[Data provided]:
Start of Block

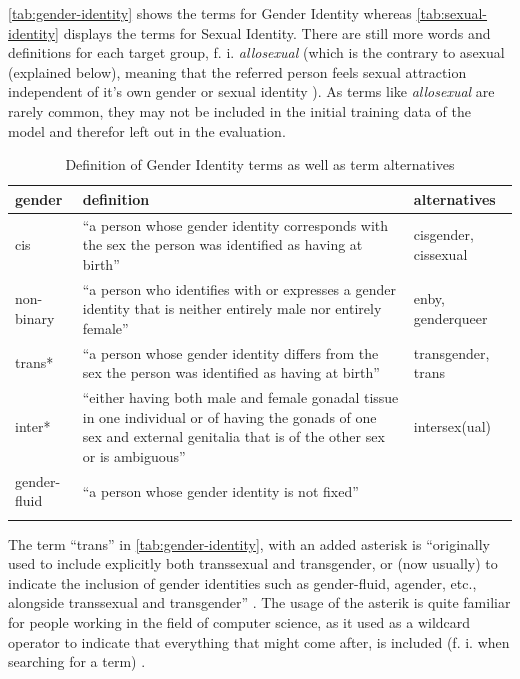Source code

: \autoref{tab:gender-identity} shows the terms for Gender Identity whereas \autoref{tab:sexual-identity} displays the terms for Sexual Identity. There are still more words and definitions for each target group, f. i. \textit{allosexual} (which is the contrary to asexual (explained below), meaning that the referred person feels sexual attraction independent of it's own gender or sexual identity \citep{wiki:Allosexuality}). As terms like \textit{allosexual} are rarely common, they may not be included in the initial training data of the model and therefor left out in the evaluation.


\begin{longtable}{p{} p{} p{}}
        \textbf{gender} & \textbf{definition} & \textbf{alternatives}\\
        \toprule
        cis & \small\enquote{a person whose gender identity corresponds with the sex the person was identified as having at birth}  \citep{Oxf:cisgender} & \small cisgender, cissexual \\ \midrule
        non-binary & \small\enquote{a person who identifies with or expresses a gender identity that is neither entirely male nor entirely female} \citep{Oxf:nonbinary} &  \small enby, genderqueer \\ \midrule
        trans* & \small\enquote{a person whose gender identity differs from the sex the person was identified as having at birth} \citep{Oxf:trans} &  \small transgender, trans\\ \midrule
        inter* & \small\enquote{either having both male and female gonadal tissue in one individual or of having the gonads of one sex and external genitalia that is of the other sex or is ambiguous} \citep{Oxf:intersexuality} &  \small intersex(ual)\\ \midrule
        gender-fluid & \small\enquote{a person whose gender identity is not fixed} \citep{Oxf:gender-fluid} &  \\ \midrule

    \caption[Gender Identity Terms]{Definition of Gender Identity terms as well as term alternatives}
    \label{tab:gender-identity}
\end{longtable}

The term \enquote{trans} in \autoref{tab:gender-identity}, with an added asterisk is \enquote{originally used to include explicitly both transsexual and transgender, or (now usually) to indicate the inclusion of gender identities such as gender-fluid, agender, etc., alongside transsexual and transgender} \citep{trans2}. The usage of the asterik is quite familiar for people working in the field of computer science, as it used as a wildcard operator to indicate that everything that might come after, is included (f. i. when searching for a term) \citep{asterisk}.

End of Block

[Task to complete]: Send back every record exactly as it stands, except the pictures.

[Answer to this exercise]:
Source code

: \autoref{tab:gender-identity} shows the terms for Gender Identity whereas \autoref{tab:sexual-identity} displays the terms for Sexual Identity. There are still more words and definitions for each target group, f. i. \textit{allosexual} (which is the contrary to asexual (explained below), meaning that the referred person feels sexual attraction independent of it's own gender or sexual identity \citep{wiki:Allosexuality}). As terms like \textit{allosexual} are rarely common, they may not be included in the initial training data of the model and therefor left out in the evaluation.


\begin{longtable}{p{} p{} p{}}
        \textbf{gender} & \textbf{definition} & \textbf{alternatives}\\
        \toprule
        cis & \small\enquote{a person whose gender identity corresponds with the sex the person was identified as having at birth}  \citep{Oxf:cisgender} & \small cisgender, cissexual \\ \midrule
        non-binary & \small\enquote{a person who identifies with or expresses a gender identity that is neither entirely male nor entirely female} \citep{Oxf:nonbinary} &  \small enby, genderqueer \\ \midrule
        trans* & \small\enquote{a person whose gender identity differs from the sex the person was identified as having at birth} \citep{Oxf:trans} &  \small transgender, trans\\ \midrule
        inter* & \small\enquote{either having both male and female gonadal tissue in one individual or of having the gonads of one sex and external genitalia that is of the other sex or is ambiguous} \citep{Oxf:intersexuality} &  \small intersex(ual)\\ \midrule
        gender-fluid & \small\enquote{a person whose gender identity is not fixed} \citep{Oxf:gender-fluid} &  \\ \midrule

    \caption[Gender Identity Terms]{Definition of Gender Identity terms as well as term alternatives}
    \label{tab:gender-identity}
\end{longtable}

The term \enquote{trans} in \autoref{tab:gender-identity}, with an added asterisk is \enquote{originally used to include explicitly both transsexual and transgender, or (now usually) to indicate the inclusion of gender identities such as gender-fluid, agender, etc., alongside transsexual and transgender} \citep{trans2}. The usage of the asterik is quite familiar for people working in the field of computer science, as it used as a wildcard operator to indicate that everything that might come after, is included (f. i. when searching for a term) \citep{asterisk}.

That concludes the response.